* Work order
From the entries below, return only the lines starting at the one that contains "<li>Read numbers from" and ending at the one that contains "<li>How to Copy", exactly as they stand.

------------------------------

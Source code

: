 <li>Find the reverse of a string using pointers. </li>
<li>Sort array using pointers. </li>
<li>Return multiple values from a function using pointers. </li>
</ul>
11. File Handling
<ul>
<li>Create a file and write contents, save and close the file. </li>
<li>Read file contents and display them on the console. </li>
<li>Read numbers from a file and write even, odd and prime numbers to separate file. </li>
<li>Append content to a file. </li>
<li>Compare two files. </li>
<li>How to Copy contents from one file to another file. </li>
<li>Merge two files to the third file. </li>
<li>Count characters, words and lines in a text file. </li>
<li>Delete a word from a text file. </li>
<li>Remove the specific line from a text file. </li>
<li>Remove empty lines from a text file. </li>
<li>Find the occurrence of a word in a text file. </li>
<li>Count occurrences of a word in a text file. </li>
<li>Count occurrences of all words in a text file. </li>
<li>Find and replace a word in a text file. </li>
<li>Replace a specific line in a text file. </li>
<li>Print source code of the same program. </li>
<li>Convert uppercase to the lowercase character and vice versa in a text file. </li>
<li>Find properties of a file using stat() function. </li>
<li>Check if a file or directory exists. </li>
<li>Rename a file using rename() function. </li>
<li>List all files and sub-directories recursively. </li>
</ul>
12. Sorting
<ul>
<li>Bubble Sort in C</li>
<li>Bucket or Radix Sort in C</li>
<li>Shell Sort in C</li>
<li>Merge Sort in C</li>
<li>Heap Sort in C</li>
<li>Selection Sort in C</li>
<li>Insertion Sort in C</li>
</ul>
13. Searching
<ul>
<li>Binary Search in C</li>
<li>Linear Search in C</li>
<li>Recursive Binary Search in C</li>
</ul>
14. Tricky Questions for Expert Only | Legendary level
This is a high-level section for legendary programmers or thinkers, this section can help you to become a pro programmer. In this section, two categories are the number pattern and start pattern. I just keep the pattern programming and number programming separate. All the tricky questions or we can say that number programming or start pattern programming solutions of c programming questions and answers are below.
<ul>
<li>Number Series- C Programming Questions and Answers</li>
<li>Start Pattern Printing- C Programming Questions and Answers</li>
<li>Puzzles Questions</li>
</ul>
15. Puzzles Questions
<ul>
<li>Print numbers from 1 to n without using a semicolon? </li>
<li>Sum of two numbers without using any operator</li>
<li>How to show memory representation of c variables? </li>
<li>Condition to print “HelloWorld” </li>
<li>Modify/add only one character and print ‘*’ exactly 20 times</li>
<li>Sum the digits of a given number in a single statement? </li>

------------------------------

* Written response
<li>Read numbers from a file and write even, odd and prime numbers to separate file. </li>
<li>Append content to a file. </li>
<li>Compare two files. </li>
<li>How to Copy contents from one file to another file. </li>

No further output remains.